Exercise brief –
For each line below that holds "递归查询", return the line as it stands.

** Material for this exercise follows **

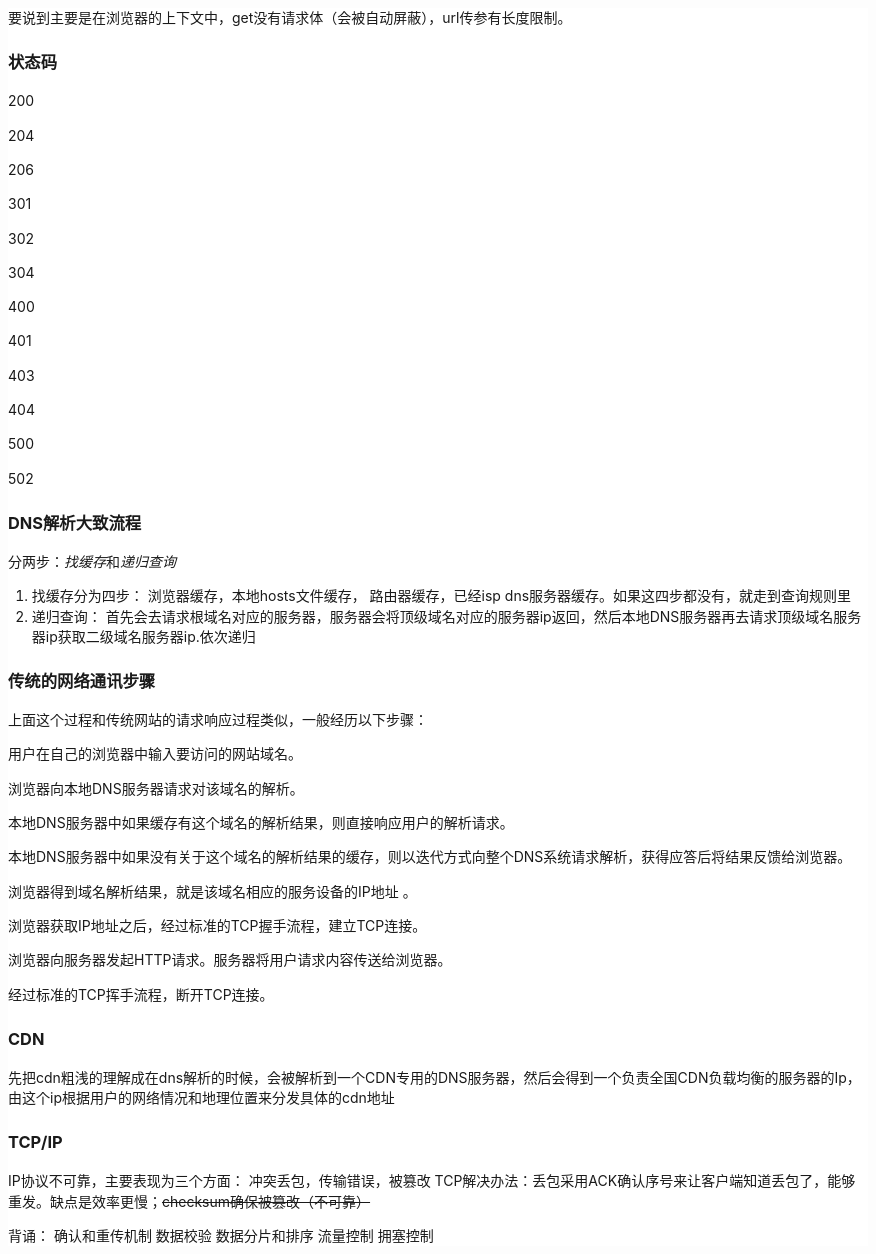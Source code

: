 要说到主要是在浏览器的上下文中，get没有请求体（会被自动屏蔽），url传参有长度限制。

### 状态码

200

204

206

301

302

304

400

401

403

404

500

502


### DNS解析大致流程

分两步：*找缓存*和*递归查询*

1. 找缓存分为四步： 浏览器缓存，本地hosts文件缓存， 路由器缓存，已经isp dns服务器缓存。如果这四步都没有，就走到查询规则里
2. 递归查询： 首先会去请求根域名对应的服务器，服务器会将顶级域名对应的服务器ip返回，然后本地DNS服务器再去请求顶级域名服务器ip获取二级域名服务器ip.依次递归


### 传统的网络通讯步骤

上面这个过程和传统网站的请求响应过程类似，一般经历以下步骤：

用户在自己的浏览器中输入要访问的网站域名。

浏览器向本地DNS服务器请求对该域名的解析。

本地DNS服务器中如果缓存有这个域名的解析结果，则直接响应用户的解析请求。

本地DNS服务器中如果没有关于这个域名的解析结果的缓存，则以迭代方式向整个DNS系统请求解析，获得应答后将结果反馈给浏览器。

浏览器得到域名解析结果，就是该域名相应的服务设备的IP地址 。

浏览器获取IP地址之后，经过标准的TCP握手流程，建立TCP连接。

浏览器向服务器发起HTTP请求。服务器将用户请求内容传送给浏览器。

经过标准的TCP挥手流程，断开TCP连接。


### CDN

先把cdn粗浅的理解成在dns解析的时候，会被解析到一个CDN专用的DNS服务器，然后会得到一个负责全国CDN负载均衡的服务器的Ip，由这个ip根据用户的网络情况和地理位置来分发具体的cdn地址

### TCP/IP

IP协议不可靠，主要表现为三个方面： 冲突丢包，传输错误，被篡改
TCP解决办法：丢包采用ACK确认序号来让客户端知道丢包了，能够重发。缺点是效率更慢；~~checksum确保被篡改（不可靠）~~

背诵：
  确认和重传机制
  数据校验
  数据分片和排序
  流量控制
  拥塞控制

** End of Material for this exercise **

Solution for this exercise –
分两步：*找缓存*和*递归查询*
2. 递归查询： 首先会去请求根域名对应的服务器，服务器会将顶级域名对应的服务器ip返回，然后本地DNS服务器再去请求顶级域名服务器ip获取二级域名服务器ip.依次递归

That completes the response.